Is Cardiff the final of Denilson and Shevchenko ?

Most cup finals in England are between the Big Four, so Arsenal v Chelsea conforms to a pattern.

I reckon Arsenal play better without Henry but I also reckon a manager should not use a final as a development exercise.

If Drogba or Lampard score early, Sunday in Cardiff could be a rout. 

So that’s the first thing to say : Arsenal could lose 4-0.

That’s why so many Arsenal season-ticket holders did not apply for tickets for the Carling Cup Final. They think it could be a bummer and they don’t wanna spend four hours on a motorway coming home after a rout and listening a radio phone-ins from angry, distraught Gooners.

I haven’t read much about this game or thought about it at all until now, 9.30 on Saturday morning. I won’t re-capitulate. You all know what Arsenal’s youngish Carling team have done so far, knocking out Spurs and Liverpool.

Arsene Wenger, more of as gambler than many realise, admits he’s taking a big risk. He knows his boys could get hammered.

He says, “That can happen with any team. It’s always a risk. But you believe in your players or you don’t. I have 100 per cent belief in this team and I’m confident that on Sunday they will tell me I am right.”

A lot of people will be looking at Denilson and Shevchenko, in particular.

Compact and mature, Denilson is a metronome who can control the tempo of a game and give his team a regular rhythm, as Fabregas does.

Denilson captained every Brazil youth team from the age of 14 to 19, so he is an extraordinarily strong character, as Fabregas is. He will have to hold the team together, which is a big job for a teenager.

As a child Shevchenko and his family were evacuated from a village near the Chernobyl nuclear disaster, and that trauma must have had a profound effect on the Ukrainian’s thinking, his desire to build a better life.

He is now starting to show the goalscoring ability which excited millions when he played for Dynamo Kiev and AC Milan.

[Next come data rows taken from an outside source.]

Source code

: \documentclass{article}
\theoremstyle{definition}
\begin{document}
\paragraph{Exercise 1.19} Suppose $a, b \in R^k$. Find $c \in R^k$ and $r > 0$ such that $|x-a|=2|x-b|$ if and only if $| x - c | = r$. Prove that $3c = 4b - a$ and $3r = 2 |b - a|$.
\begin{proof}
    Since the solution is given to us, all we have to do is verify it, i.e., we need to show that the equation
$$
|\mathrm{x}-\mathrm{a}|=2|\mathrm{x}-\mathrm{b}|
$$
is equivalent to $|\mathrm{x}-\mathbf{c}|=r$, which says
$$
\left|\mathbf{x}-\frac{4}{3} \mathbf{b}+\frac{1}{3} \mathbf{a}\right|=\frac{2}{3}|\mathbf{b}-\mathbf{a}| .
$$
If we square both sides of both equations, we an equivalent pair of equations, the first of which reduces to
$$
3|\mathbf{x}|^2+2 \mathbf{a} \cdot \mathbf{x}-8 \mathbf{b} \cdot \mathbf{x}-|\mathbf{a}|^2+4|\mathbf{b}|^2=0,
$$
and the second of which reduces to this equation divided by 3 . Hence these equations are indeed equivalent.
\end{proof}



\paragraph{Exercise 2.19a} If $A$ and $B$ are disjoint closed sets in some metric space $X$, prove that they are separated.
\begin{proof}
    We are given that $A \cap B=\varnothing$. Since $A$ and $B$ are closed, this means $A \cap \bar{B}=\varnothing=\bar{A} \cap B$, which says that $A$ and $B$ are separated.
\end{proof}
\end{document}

At Wembley in 1998, Sheva was the best striker I’ve seen in the Champions League, Exploding away from Overmars, shoulder-charging Keown to the deck, scaring Arsenal all night long, Andrej Shevchenko looked like a self-propelled, self-motivated gladiator, an awesome physical specimen who was Shearer with far more skill and pace, Ronaldo with far more energy and consistency.

Then Chelsea signed him and he struggled, looked slow, didn’t score. Eight years after Wembley, he looked burned-out.

But in Cardiff’s Millennium Stadium, Shevchenko might write himself into Chelsea’s history.

As I said last week, Arsenal’s next seven games look tough. We shall just have to take them one at a time and see what happens.

On Sunday, Arsene will find out if he was right.